TASK PROMPT:
Your reply should hold every record exactly as given, with no pictures in it.

GIVEN DATA:
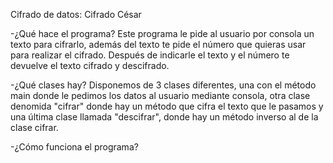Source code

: Cifrado de datos: Cifrado César

-¿Qué hace el programa?
Este programa le pide al usuario por consola un texto para cifrarlo, además del texto te pide el número que 
quieras usar para realizar el cifrado. Después de indicarle el texto y el número te devuelve el texto cifrado y descifrado.

-¿Qué clases hay?
Disponemos de 3 clases diferentes, una con el método main donde le pedimos los datos al usuario mediante consola,
otra clase denomida "cifrar" donde hay un método que cifra el texto que le pasamos y una última clase llamada 
"descifrar", donde hay un método inverso al de la clase cifrar.

-¿Cómo funciona el programa?
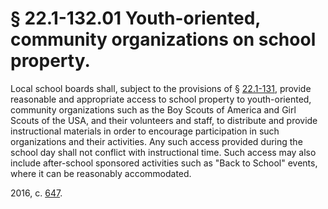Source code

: # § 22.1-132.01 Youth-oriented, community organizations on school property.

<p>Local school boards shall, subject to the provisions of § <a href='http://law.lis.virginia.gov/vacode/22.1-131/'>22.1-131</a>, provide reasonable and appropriate access to school property to youth-oriented, community organizations such as the Boy Scouts of America and Girl Scouts of the USA, and their volunteers and staff, to distribute and provide instructional materials in order to encourage participation in such organizations and their activities. Any such access provided during the school day shall not conflict with instructional time. Such access may also include after-school sponsored activities such as "Back to School" events, where it can be reasonably accommodated.</p><p>2016, c. <a href='http://lis.virginia.gov/cgi-bin/legp604.exe?161+ful+CHAP0647'>647</a>.</p>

SOLUTION TO THE PROBLEM:
Source code

: Cifrado de datos: Cifrado César

-¿Qué hace el programa?
Este programa le pide al usuario por consola un texto para cifrarlo, además del texto te pide el número que 
quieras usar para realizar el cifrado. Después de indicarle el texto y el número te devuelve el texto cifrado y descifrado.

-¿Qué clases hay?
Disponemos de 3 clases diferentes, una con el método main donde le pedimos los datos al usuario mediante consola,
otra clase denomida "cifrar" donde hay un método que cifra el texto que le pasamos y una última clase llamada 
"descifrar", donde hay un método inverso al de la clase cifrar.

-¿Cómo funciona el programa?
Source code

: # § 22.1-132.01 Youth-oriented, community organizations on school property.

<p>Local school boards shall, subject to the provisions of § <a href='http://law.lis.virginia.gov/vacode/22.1-131/'>22.1-131</a>, provide reasonable and appropriate access to school property to youth-oriented, community organizations such as the Boy Scouts of America and Girl Scouts of the USA, and their volunteers and staff, to distribute and provide instructional materials in order to encourage participation in such organizations and their activities. Any such access provided during the school day shall not conflict with instructional time. Such access may also include after-school sponsored activities such as "Back to School" events, where it can be reasonably accommodated.</p><p>2016, c. <a href='http://lis.virginia.gov/cgi-bin/legp604.exe?161+ful+CHAP0647'>647</a>.</p>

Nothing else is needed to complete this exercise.